* EXERCISE OBJECTIVE:
Your task is to reproduce exactly the lines that run from the beginning of the data through the line where "- *Type:* <a" appears.

[Source records]
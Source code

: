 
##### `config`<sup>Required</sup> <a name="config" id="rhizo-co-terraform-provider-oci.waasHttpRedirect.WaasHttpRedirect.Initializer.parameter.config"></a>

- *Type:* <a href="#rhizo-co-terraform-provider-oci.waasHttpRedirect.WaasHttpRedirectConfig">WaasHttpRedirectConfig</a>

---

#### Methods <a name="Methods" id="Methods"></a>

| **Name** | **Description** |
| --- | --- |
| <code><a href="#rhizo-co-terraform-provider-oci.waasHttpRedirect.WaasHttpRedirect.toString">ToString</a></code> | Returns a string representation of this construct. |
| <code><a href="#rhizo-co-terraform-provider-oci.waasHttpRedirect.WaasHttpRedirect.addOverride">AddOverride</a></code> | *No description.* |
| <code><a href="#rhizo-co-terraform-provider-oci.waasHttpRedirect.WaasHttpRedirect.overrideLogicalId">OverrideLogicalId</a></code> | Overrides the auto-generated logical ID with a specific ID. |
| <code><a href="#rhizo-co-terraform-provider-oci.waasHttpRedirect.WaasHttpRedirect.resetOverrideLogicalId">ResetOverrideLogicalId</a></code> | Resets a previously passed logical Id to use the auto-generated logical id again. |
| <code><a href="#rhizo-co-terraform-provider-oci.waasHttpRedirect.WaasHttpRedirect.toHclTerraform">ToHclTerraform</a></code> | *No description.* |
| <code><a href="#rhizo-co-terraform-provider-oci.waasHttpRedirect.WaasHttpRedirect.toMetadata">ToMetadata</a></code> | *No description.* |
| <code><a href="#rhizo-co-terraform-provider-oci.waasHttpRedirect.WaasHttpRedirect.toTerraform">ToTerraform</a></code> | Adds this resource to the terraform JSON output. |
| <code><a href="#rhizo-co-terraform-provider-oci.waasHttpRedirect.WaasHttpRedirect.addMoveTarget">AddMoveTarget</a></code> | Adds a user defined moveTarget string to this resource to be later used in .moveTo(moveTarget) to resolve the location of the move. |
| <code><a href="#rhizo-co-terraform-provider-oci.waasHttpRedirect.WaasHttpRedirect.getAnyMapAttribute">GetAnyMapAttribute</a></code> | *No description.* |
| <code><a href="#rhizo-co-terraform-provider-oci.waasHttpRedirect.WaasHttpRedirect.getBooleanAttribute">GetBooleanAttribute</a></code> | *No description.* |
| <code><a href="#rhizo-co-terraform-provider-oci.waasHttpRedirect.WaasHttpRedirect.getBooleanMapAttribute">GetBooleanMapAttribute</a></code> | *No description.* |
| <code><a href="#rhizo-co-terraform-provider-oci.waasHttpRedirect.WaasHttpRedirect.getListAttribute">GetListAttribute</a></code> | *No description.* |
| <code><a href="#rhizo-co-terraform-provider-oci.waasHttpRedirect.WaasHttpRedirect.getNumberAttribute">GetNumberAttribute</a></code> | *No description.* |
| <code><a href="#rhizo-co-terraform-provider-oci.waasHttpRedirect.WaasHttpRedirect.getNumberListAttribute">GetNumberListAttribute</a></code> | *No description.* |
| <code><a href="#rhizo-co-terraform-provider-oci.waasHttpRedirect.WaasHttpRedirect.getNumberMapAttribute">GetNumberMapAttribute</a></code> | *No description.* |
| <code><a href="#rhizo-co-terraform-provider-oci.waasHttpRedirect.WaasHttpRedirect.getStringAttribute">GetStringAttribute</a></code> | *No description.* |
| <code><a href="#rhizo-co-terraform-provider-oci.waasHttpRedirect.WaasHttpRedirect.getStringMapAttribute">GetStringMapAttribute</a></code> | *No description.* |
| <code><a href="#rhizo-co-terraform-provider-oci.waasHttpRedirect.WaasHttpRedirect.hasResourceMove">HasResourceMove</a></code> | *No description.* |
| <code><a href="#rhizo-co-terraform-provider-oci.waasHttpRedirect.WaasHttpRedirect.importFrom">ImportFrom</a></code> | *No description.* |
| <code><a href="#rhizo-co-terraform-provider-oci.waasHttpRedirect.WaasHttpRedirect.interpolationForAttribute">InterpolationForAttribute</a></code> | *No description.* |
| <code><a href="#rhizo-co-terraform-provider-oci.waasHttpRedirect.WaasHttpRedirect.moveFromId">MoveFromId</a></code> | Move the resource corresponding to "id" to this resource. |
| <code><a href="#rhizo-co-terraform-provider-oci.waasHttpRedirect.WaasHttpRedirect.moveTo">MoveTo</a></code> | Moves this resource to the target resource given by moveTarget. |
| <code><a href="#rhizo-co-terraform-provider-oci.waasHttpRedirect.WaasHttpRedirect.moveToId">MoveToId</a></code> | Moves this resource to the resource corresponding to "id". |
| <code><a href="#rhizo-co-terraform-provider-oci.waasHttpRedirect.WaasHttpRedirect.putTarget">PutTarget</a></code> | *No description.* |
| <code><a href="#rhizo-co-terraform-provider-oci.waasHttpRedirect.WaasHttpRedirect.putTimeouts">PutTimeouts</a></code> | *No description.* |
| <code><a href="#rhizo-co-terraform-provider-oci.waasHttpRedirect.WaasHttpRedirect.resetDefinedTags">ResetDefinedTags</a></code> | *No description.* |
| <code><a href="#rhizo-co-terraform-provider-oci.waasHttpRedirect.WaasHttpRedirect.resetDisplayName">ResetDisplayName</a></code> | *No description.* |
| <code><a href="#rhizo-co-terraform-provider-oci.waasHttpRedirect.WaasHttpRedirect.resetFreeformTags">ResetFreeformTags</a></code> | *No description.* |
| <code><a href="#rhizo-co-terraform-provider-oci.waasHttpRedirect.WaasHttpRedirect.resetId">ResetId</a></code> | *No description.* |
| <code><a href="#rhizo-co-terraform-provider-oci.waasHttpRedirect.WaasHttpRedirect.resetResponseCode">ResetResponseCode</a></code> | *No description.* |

* YOUR SOLUTION:
Source code

: 
##### `config`<sup>Required</sup> <a name="config" id="rhizo-co-terraform-provider-oci.waasHttpRedirect.WaasHttpRedirect.Initializer.parameter.config"></a>

- *Type:* <a href="#rhizo-co-terraform-provider-oci.waasHttpRedirect.WaasHttpRedirectConfig">WaasHttpRedirectConfig</a>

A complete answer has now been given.